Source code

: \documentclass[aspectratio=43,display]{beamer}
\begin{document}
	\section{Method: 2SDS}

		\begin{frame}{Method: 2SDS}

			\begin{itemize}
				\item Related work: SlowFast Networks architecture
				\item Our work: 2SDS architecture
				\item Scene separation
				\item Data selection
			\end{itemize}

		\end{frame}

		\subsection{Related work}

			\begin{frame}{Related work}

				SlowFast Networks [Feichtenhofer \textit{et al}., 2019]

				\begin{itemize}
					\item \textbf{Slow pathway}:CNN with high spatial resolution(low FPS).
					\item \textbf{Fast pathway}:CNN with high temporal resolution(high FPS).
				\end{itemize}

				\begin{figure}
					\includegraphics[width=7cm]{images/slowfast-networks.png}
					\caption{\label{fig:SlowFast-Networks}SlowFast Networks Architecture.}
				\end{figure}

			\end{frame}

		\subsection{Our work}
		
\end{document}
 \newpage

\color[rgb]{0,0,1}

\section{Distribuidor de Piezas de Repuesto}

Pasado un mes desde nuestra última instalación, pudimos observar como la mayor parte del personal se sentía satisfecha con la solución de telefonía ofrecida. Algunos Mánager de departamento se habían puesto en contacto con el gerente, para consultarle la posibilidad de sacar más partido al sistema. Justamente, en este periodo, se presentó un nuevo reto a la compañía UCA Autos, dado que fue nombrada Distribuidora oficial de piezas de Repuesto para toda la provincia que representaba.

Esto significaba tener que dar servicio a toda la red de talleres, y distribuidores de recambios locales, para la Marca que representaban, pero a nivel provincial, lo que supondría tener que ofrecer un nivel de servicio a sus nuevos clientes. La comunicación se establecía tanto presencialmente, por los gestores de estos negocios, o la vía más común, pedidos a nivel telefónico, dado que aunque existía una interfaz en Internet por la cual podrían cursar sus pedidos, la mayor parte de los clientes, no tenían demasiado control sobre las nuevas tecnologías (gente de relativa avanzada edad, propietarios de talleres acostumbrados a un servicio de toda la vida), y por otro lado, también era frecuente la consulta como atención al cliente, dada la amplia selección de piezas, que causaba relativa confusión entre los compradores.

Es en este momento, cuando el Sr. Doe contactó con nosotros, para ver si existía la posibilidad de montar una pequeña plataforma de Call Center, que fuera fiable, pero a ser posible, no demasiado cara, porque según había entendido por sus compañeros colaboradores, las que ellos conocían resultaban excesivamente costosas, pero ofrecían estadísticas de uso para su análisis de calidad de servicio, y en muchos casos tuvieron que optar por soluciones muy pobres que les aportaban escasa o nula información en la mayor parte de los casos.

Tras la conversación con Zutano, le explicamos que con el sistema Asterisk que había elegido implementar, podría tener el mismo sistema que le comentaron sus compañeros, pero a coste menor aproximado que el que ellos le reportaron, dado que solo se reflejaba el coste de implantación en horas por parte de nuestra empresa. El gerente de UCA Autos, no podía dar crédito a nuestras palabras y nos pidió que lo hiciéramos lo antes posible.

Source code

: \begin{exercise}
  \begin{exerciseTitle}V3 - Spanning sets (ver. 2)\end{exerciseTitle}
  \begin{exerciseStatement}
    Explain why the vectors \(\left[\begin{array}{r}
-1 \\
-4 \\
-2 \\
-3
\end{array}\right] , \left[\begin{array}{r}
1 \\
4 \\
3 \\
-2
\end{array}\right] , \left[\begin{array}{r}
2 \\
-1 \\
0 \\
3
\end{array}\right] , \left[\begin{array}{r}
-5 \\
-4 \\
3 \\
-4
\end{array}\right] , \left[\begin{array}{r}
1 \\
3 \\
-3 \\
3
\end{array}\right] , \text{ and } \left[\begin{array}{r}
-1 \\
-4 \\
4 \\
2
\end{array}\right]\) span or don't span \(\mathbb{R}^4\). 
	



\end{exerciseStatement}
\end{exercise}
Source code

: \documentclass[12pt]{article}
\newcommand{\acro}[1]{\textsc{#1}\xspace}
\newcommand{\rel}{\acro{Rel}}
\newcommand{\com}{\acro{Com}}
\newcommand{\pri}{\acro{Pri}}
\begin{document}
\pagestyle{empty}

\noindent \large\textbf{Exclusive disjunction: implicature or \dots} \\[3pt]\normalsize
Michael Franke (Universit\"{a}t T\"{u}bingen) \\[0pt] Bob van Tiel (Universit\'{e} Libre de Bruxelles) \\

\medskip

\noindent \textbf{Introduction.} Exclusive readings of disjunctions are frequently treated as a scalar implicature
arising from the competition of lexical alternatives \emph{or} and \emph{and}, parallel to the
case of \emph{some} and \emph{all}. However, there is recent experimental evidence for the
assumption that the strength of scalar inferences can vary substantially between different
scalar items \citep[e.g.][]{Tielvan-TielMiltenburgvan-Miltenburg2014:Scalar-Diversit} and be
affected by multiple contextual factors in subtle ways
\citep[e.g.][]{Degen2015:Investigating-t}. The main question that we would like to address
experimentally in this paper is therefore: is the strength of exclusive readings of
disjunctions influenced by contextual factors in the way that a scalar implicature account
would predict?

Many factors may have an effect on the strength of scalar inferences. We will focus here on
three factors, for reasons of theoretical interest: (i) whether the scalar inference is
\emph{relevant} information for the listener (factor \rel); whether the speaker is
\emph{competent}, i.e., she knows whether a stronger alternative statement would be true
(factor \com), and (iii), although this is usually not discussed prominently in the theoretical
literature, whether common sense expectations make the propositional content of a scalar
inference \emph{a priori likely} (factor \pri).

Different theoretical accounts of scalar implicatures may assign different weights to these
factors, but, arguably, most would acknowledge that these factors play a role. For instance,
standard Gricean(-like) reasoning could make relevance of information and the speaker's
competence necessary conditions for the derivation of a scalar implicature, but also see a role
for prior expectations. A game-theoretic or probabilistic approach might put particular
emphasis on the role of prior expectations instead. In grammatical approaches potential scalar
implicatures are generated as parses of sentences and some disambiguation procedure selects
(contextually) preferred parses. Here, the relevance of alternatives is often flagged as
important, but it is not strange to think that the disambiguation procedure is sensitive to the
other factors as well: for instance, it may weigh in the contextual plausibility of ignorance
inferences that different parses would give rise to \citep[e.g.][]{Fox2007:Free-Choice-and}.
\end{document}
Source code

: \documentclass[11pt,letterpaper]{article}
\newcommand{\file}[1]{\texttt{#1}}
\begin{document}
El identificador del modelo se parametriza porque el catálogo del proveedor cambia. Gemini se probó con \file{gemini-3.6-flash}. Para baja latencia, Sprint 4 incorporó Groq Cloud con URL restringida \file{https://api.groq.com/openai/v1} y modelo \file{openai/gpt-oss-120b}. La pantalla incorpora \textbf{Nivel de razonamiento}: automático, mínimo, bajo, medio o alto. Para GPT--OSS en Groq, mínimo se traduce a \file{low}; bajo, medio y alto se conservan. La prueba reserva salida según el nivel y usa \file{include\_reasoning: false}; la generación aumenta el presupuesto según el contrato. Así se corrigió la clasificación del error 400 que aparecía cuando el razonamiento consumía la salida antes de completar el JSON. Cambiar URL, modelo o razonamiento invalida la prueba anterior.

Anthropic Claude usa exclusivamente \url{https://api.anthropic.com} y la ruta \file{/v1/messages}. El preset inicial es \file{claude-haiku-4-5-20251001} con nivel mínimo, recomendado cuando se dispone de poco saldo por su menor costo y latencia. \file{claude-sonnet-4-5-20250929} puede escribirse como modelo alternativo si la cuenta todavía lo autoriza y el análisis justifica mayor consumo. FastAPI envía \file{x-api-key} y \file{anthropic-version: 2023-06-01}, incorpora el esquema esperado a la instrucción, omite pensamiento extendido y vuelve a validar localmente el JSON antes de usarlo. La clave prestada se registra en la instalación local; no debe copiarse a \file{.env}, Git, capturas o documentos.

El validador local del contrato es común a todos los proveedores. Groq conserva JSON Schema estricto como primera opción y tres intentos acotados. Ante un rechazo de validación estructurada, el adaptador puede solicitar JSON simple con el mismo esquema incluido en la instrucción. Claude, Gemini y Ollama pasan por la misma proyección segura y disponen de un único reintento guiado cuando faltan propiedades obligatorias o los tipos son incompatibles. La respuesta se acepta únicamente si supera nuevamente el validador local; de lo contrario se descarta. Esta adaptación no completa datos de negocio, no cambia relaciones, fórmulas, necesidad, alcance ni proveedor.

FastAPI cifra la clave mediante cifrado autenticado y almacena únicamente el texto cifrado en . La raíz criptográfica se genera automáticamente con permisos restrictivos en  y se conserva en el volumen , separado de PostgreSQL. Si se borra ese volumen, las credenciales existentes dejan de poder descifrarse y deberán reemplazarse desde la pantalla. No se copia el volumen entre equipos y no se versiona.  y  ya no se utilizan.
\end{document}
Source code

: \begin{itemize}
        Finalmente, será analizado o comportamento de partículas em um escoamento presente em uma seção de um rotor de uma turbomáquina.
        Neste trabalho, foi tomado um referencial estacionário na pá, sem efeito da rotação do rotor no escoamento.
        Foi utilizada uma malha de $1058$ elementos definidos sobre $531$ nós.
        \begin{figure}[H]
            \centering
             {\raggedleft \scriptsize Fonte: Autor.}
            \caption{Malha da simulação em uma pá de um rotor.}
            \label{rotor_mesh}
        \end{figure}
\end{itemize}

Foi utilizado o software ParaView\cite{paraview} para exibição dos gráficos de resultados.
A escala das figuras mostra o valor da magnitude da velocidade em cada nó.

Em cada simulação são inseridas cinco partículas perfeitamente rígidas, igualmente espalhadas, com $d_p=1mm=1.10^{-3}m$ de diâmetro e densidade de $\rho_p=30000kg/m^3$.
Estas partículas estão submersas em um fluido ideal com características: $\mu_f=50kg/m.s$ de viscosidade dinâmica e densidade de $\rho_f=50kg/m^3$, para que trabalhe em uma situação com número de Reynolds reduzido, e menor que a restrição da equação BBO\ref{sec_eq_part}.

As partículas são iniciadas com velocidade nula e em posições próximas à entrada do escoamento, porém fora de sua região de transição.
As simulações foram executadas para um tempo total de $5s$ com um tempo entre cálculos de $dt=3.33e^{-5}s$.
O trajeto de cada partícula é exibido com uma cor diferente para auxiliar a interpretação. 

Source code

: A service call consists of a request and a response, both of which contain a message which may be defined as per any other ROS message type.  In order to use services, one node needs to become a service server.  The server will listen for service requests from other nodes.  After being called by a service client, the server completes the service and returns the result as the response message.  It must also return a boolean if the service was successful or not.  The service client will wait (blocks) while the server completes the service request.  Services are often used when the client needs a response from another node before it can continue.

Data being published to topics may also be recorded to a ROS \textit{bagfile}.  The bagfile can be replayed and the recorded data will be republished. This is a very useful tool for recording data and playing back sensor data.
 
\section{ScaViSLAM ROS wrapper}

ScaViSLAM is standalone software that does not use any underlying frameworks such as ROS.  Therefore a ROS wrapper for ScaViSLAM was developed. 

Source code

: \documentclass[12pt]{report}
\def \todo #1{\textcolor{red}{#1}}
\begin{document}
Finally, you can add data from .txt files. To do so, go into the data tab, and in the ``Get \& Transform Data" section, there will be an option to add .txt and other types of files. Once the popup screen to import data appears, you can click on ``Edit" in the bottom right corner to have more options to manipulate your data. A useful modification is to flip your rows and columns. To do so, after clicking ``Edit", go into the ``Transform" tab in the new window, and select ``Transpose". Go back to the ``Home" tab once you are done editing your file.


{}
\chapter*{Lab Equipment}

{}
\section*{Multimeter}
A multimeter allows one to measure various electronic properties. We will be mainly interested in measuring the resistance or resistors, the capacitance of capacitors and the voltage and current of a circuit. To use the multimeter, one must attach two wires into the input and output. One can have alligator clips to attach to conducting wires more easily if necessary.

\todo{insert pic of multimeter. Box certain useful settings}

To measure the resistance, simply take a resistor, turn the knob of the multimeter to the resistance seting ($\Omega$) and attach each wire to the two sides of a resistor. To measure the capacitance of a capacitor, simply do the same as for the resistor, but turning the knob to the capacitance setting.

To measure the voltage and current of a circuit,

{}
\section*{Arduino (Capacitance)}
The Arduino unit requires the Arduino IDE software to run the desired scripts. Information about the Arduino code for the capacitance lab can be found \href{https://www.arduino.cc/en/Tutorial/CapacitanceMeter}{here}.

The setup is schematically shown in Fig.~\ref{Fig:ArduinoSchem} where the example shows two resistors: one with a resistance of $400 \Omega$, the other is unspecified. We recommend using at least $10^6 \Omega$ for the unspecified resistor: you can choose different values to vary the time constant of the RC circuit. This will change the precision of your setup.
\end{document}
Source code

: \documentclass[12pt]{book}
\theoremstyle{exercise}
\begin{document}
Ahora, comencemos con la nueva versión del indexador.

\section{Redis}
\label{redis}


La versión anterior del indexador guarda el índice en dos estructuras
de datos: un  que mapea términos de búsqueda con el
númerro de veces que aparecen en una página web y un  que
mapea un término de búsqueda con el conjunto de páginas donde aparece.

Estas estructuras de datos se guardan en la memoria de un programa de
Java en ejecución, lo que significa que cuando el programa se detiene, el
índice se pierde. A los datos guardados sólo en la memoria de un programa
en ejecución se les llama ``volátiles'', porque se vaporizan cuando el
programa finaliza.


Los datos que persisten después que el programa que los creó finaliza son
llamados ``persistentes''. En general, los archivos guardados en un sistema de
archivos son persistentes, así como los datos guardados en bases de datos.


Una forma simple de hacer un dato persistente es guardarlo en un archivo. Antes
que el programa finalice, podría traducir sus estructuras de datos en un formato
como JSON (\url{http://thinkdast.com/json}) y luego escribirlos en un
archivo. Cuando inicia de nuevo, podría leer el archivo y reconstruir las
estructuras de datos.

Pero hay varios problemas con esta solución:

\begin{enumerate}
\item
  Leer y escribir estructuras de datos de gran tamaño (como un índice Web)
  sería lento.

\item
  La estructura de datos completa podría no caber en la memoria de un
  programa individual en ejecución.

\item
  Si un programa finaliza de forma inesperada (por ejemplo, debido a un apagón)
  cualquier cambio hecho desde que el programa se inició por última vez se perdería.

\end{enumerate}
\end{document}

--------------------------------------------------

• Activity
The lines above from the one with "standard Gricean(-like) reasoning" through the one with "for prior expectations." are to be duplicated exactly, ends included, with nothing added.

• Output of the exercise
standard Gricean(-like) reasoning could make relevance of information and the speaker's
competence necessary conditions for the derivation of a scalar implicature, but also see a role
for prior expectations. A game-theoretic or probabilistic approach might put particular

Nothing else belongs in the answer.